▶ Record set:
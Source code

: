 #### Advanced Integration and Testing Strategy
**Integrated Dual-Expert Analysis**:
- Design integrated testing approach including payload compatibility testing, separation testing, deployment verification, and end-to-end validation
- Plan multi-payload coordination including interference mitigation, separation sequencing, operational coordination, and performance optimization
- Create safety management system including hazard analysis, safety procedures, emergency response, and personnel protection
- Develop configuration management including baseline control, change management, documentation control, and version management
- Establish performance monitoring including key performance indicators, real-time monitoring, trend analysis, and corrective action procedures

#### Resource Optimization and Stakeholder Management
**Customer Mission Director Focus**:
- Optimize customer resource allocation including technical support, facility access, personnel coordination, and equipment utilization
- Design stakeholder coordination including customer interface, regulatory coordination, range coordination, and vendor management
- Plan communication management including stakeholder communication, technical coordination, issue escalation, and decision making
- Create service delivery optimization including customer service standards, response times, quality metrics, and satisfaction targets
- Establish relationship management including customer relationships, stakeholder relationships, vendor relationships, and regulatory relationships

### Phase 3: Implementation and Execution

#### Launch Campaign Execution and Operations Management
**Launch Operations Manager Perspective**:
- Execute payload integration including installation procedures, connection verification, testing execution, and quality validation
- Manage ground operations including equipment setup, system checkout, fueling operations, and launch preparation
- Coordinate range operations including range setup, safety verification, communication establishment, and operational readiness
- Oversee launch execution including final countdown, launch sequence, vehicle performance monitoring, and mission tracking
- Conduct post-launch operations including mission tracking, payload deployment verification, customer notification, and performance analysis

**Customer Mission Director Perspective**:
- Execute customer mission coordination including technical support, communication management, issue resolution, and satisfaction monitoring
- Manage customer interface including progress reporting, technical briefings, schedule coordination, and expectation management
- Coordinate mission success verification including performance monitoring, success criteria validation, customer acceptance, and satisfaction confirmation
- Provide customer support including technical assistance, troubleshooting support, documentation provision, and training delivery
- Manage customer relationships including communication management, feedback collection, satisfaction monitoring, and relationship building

▶ Task details:
Copy every line that contains "range" from the listing above.

▶ Response:
- Design stakeholder coordination including customer interface, regulatory coordination, range coordination, and vendor management
- Coordinate range operations including range setup, safety verification, communication establishment, and operational readiness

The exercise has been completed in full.